Live Blog Archive
Highlights from Tuesday’s Prop 8 Hearing
Oral arguments have been completed. Here's a wrap up on today's hearing:
It seems clear to us that the hearing before the California Supreme Court could not have gone better for the proponents of Proposition 8. There was no justice who appeared to be supportive of the position of Ted Olsen that an initiative proponent cannot intervene to defend their initiative and that an initiative must go undefended if the governor and attorney general refuse to do so. At a bare minimum, the court is likely to issue a ruling noting that state law gives initiative proponents liberal standing to intervene. More likely, the court could find that initiative proponents have a particularized interest in their initiative such that they may stand in the shoes of the state when state officials, as here, refuse to defend an initiative enacted by the people themselves. Otherwise, the law would confer on the governor and attorney general a right to nullify an initiative, a right never contemplated by the California Constitution.

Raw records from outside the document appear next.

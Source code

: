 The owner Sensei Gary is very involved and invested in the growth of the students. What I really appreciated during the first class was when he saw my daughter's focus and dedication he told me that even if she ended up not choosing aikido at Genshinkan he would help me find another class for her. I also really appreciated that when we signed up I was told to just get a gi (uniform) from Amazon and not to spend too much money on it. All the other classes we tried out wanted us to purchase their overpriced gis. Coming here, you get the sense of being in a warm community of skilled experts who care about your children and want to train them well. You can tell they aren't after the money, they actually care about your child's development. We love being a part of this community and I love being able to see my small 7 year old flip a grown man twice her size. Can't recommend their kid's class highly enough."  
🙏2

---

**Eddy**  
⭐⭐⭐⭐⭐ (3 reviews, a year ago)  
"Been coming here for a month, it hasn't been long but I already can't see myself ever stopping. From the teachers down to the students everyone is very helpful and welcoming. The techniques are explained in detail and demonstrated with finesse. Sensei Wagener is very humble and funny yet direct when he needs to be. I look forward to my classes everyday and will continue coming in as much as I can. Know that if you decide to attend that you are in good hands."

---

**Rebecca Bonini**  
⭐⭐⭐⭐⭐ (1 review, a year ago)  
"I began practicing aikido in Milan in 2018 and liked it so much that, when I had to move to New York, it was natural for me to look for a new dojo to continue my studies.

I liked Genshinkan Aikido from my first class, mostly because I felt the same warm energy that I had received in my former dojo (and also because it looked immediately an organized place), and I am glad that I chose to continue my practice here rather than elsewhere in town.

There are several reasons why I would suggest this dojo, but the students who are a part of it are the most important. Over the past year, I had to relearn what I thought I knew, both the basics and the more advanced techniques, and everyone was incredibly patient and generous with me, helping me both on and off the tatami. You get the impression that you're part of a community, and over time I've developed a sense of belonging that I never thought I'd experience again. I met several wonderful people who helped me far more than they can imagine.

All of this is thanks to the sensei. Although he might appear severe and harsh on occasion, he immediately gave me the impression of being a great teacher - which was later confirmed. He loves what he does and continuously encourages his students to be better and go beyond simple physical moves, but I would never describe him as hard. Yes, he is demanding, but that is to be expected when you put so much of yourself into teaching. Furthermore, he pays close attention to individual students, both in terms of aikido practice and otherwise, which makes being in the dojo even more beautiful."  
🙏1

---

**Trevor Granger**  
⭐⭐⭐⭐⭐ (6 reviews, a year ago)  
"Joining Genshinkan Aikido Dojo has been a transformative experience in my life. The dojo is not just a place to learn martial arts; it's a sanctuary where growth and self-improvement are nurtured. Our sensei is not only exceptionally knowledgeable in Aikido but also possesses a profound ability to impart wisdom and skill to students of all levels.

Remember, the issues in this particular hearing arise in response to a question from the Ninth circuit as to the right of an initiative proponent to appeal Vaughn Walker’s ruling that Prop 8 is unconstitutional. There can be little doubt that at least Presiding Justice Stephen Reinhart WANTS the proponents to have standing, because that is the only way the Ninth Circuit can issue a ruling on the merits.
It seems crystal clear that Justice Reinhart is going to get his wish. The proponents will be granted standing to appeal, and the Ninth Circuit will then deal with the merits of the case – is Proposition 8 unconstitutional under the 14th Amendment of the US Constitution?